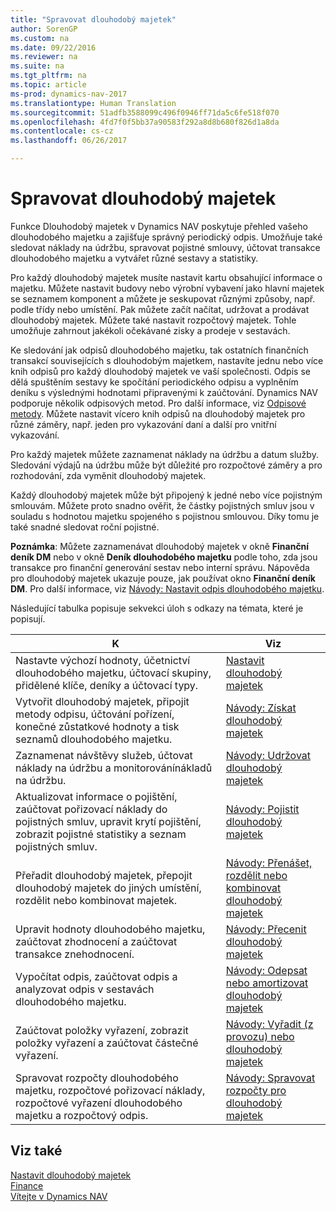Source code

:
 ```yaml
---
title: "Spravovat dlouhodobý majetek"
author: SorenGP
ms.custom: na
ms.date: 09/22/2016
ms.reviewer: na
ms.suite: na
ms.tgt_pltfrm: na
ms.topic: article
ms-prod: dynamics-nav-2017
ms.translationtype: Human Translation
ms.sourcegitcommit: 51adfb3588099c496f0946ff71da5c6fe518f070
ms.openlocfilehash: 4fd7f0f5bb37a90583f292a8d8b680f826d1a8da
ms.contentlocale: cs-cz
ms.lasthandoff: 06/26/2017

---
```


# <a name="manage-fixed-assets"></a>Spravovat dlouhodobý majetek
Funkce Dlouhodobý majetek v Dynamics NAV poskytuje přehled vašeho dlouhodobého majetku a zajišťuje správný periodický odpis. Umožňuje také sledovat náklady na údržbu, spravovat pojistné smlouvy, účtovat transakce dlouhodobého majetku a vytvářet různé sestavy a statistiky.

Pro každý dlouhodobý majetek musíte nastavit kartu obsahující informace o majetku. Můžete nastavit budovy nebo výrobní vybavení jako hlavní majetek se seznamem komponent a můžete je seskupovat různými způsoby, např. podle třídy nebo umístění. Pak můžete začít načítat, udržovat a prodávat dlouhodobý majetek. Můžete také nastavit rozpočtový majetek. Tohle umožňuje zahrnout jakékoli očekávané zisky a prodeje v sestavách.

Ke sledování jak odpisů dlouhodobého majetku, tak ostatních finančních transakcí souvisejících s dlouhodobým majetkem, nastavíte jednu nebo více knih odpisů pro každý dlouhodobý majetek ve vaší společnosti. Odpis se dělá spuštěním sestavy ke spočítání periodického odpisu a vyplněním deníku s výslednými hodnotami připravenými k zaúčtování. Dynamics NAV podporuje několik odpisových metod. Pro další informace, viz [Odpisové metody](fa-depreciation-methods.md). Můžete nastavit vícero knih odpisů na dlouhodobý majetek pro různé záměry, např. jeden pro vykazování daní a další pro vnitřní vykazování.

Pro každý majetek můžete zaznamenat náklady na údržbu a datum služby. Sledování výdajů na údržbu může být důležité pro rozpočtové záměry a pro rozhodování, zda vyměnit dlouhodobý majetek.

Každý dlouhodobý majetek může být připojený k jedné nebo více pojistným smlouvám. Můžete proto snadno ověřit, že částky pojistných smluv jsou v souladu s hodnotou majetku spojeného s pojistnou smlouvou. Díky tomu je také snadné sledovat roční pojistné.

**Poznámka**: Můžete zaznamenávat dlouhodobý majetek v okně **Finanční deník DM** nebo v okně **Deník dlouhodobého majetku** podle toho, zda jsou transakce pro finanční generování sestav nebo interní správu. Nápověda pro dlouhodobý majetek ukazuje pouze, jak používat okno **Finanční deník DM**. Pro další informace, viz [Návody: Nastavit odpis dlouhodobého majetku](fa-how-setup-depreciation.md).

Následující tabulka popisuje sekvekci úloh s odkazy na témata, které je popisují.

| K | Viz |
|----|-----|
|Nastavte výchozí hodnoty, účetnictví dlouhodobého majetku, účtovací skupiny, přidělené klíče, deníky a účtovací typy.|[Nastavit dlouhodobý majetek](fa-setup.md)|
|Vytvořit dlouhodobý majetek, připojit metody odpisu, účtování pořízení, konečné zůstatkové hodnoty a tisk seznamů dlouhodobého majetku.|[Návody: Získat dlouhodobý majetek](fa-how-acquire.md)|
|Zaznamenat návštěvy služeb, účtovat náklady na údržbu a monitorovánínákladů na údržbu.|[Návody: Udržovat dlouhodobý majetek](fa-how-maintain.md)|
|Aktualizovat informace o pojištění, zaúčtovat pořizovací náklady do pojistných smluv, upravit krytí pojištění, zobrazit pojistné statistiky a seznam pojistných smluv.|[Návody: Pojistit dlouhodobý majetek](fa-how-insure.md)|
|Přeřadit dlouhodobý majetek, přepojit dlouhodobý majetek do jiných umístění, rozdělit nebo kombinovat majetek.|[Návody: Přenášet, rozdělit nebo kombinovat dlouhodobý majetek](fa-how-trans-split-combine.md)|
|Upravit hodnoty dlouhodobého majetku, zaúčtovat zhodnocení a zaúčtovat transakce znehodnocení.|[Návody: Přecenit dlouhodobý majetek](fa-how-revalue.md)|
|Vypočítat odpis, zaúčtovat odpis a analyzovat odpis v sestavách dlouhodobého majetku.|[Návody: Odepsat nebo amortizovat dlouhodobý majetek](fa-how-depreciate-amortize.md)|
|Zaúčtovat položky vyřazení, zobrazit položky vyřazení a zaúčtovat částečné vyřazení.|[Návody: Vyřadit (z provozu) nebo dlouhodobý majetek](fa-how-dispose-retire.md)||
|Spravovat rozpočty dlouhodobého majetku, rozpočtové pořizovací náklady, rozpočtové vyřazení dlouhodobého majetku a rozpočtový odpis.|[Návody: Spravovat rozpočty pro dlouhodobý majetek](fa-how-manage-budgets.md)|

## <a name="see-also"></a>Viz také
[Nastavit dlouhodobý majetek](fa-setup.md)  
[Finance](finance-setup.md)  
[Vítejte v Dynamics NAV](across-get-started.md)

------------------------------------------------------------------------

#### What you have to do:
Please copy out each line in the entries that mentions the string "vyřazení".

#### Finished task:
|Zaúčtovat položky vyřazení, zobrazit položky vyřazení a zaúčtovat částečné vyřazení.|[Návody: Vyřadit (z provozu) nebo dlouhodobý majetek](fa-how-dispose-retire.md)||
|Spravovat rozpočty dlouhodobého majetku, rozpočtové pořizovací náklady, rozpočtové vyřazení dlouhodobého majetku a rozpočtový odpis.|[Návody: Spravovat rozpočty pro dlouhodobý majetek](fa-how-manage-budgets.md)|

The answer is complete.